WHAT YOU ARE ASKED TO DO
Nothing but the pictures gets dropped; retype every entry exactly.

EXTRACTED INFORMATION
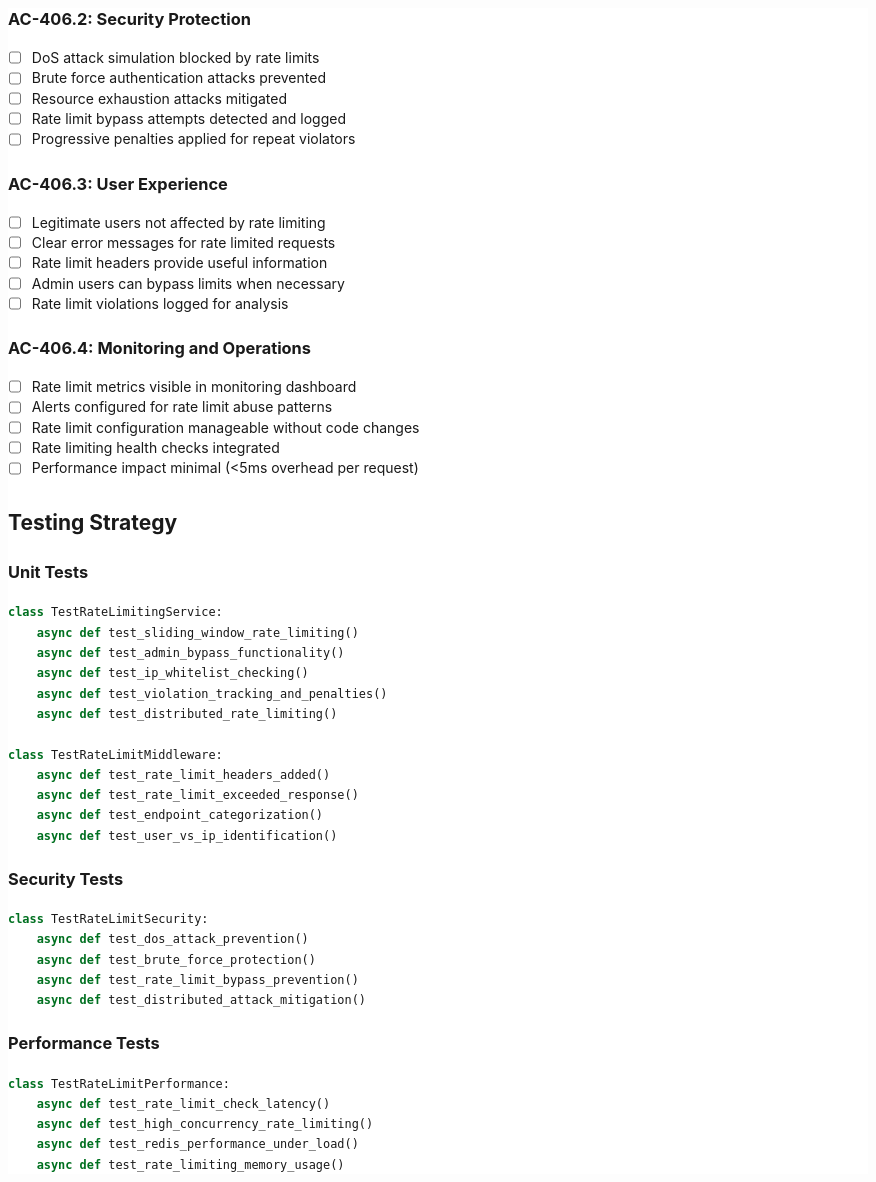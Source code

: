 ### AC-406.2: Security Protection
- [ ] DoS attack simulation blocked by rate limits
- [ ] Brute force authentication attacks prevented
- [ ] Resource exhaustion attacks mitigated
- [ ] Rate limit bypass attempts detected and logged
- [ ] Progressive penalties applied for repeat violators

### AC-406.3: User Experience
- [ ] Legitimate users not affected by rate limiting
- [ ] Clear error messages for rate limited requests
- [ ] Rate limit headers provide useful information
- [ ] Admin users can bypass limits when necessary
- [ ] Rate limit violations logged for analysis

### AC-406.4: Monitoring and Operations
- [ ] Rate limit metrics visible in monitoring dashboard
- [ ] Alerts configured for rate limit abuse patterns
- [ ] Rate limit configuration manageable without code changes
- [ ] Rate limiting health checks integrated
- [ ] Performance impact minimal (<5ms overhead per request)

## Testing Strategy

### Unit Tests
```python
class TestRateLimitingService:
    async def test_sliding_window_rate_limiting()
    async def test_admin_bypass_functionality()
    async def test_ip_whitelist_checking()
    async def test_violation_tracking_and_penalties()
    async def test_distributed_rate_limiting()

class TestRateLimitMiddleware:
    async def test_rate_limit_headers_added()
    async def test_rate_limit_exceeded_response()
    async def test_endpoint_categorization()
    async def test_user_vs_ip_identification()
```

### Security Tests
```python
class TestRateLimitSecurity:
    async def test_dos_attack_prevention()
    async def test_brute_force_protection()
    async def test_rate_limit_bypass_prevention()
    async def test_distributed_attack_mitigation()
```

### Performance Tests
```python
class TestRateLimitPerformance:
    async def test_rate_limit_check_latency()
    async def test_high_concurrency_rate_limiting()
    async def test_redis_performance_under_load()
    async def test_rate_limiting_memory_usage()
```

TASK RESULT
Source code

: ### AC-406.2: Security Protection
- [ ] DoS attack simulation blocked by rate limits
- [ ] Brute force authentication attacks prevented
- [ ] Resource exhaustion attacks mitigated
- [ ] Rate limit bypass attempts detected and logged
- [ ] Progressive penalties applied for repeat violators

### AC-406.3: User Experience
- [ ] Legitimate users not affected by rate limiting
- [ ] Clear error messages for rate limited requests
- [ ] Rate limit headers provide useful information
- [ ] Admin users can bypass limits when necessary
- [ ] Rate limit violations logged for analysis

### AC-406.4: Monitoring and Operations
- [ ] Rate limit metrics visible in monitoring dashboard
- [ ] Alerts configured for rate limit abuse patterns
- [ ] Rate limit configuration manageable without code changes
- [ ] Rate limiting health checks integrated
- [ ] Performance impact minimal (<5ms overhead per request)

## Testing Strategy

### Unit Tests
```python
class TestRateLimitingService:
    async def test_sliding_window_rate_limiting()
    async def test_admin_bypass_functionality()
    async def test_ip_whitelist_checking()
    async def test_violation_tracking_and_penalties()
    async def test_distributed_rate_limiting()

class TestRateLimitMiddleware:
    async def test_rate_limit_headers_added()
    async def test_rate_limit_exceeded_response()
    async def test_endpoint_categorization()
    async def test_user_vs_ip_identification()
```

### Security Tests
```python
class TestRateLimitSecurity:
    async def test_dos_attack_prevention()
    async def test_brute_force_protection()
    async def test_rate_limit_bypass_prevention()
    async def test_distributed_attack_mitigation()
```

### Performance Tests
```python
class TestRateLimitPerformance:
    async def test_rate_limit_check_latency()
    async def test_high_concurrency_rate_limiting()
    async def test_redis_performance_under_load()
    async def test_rate_limiting_memory_usage()
```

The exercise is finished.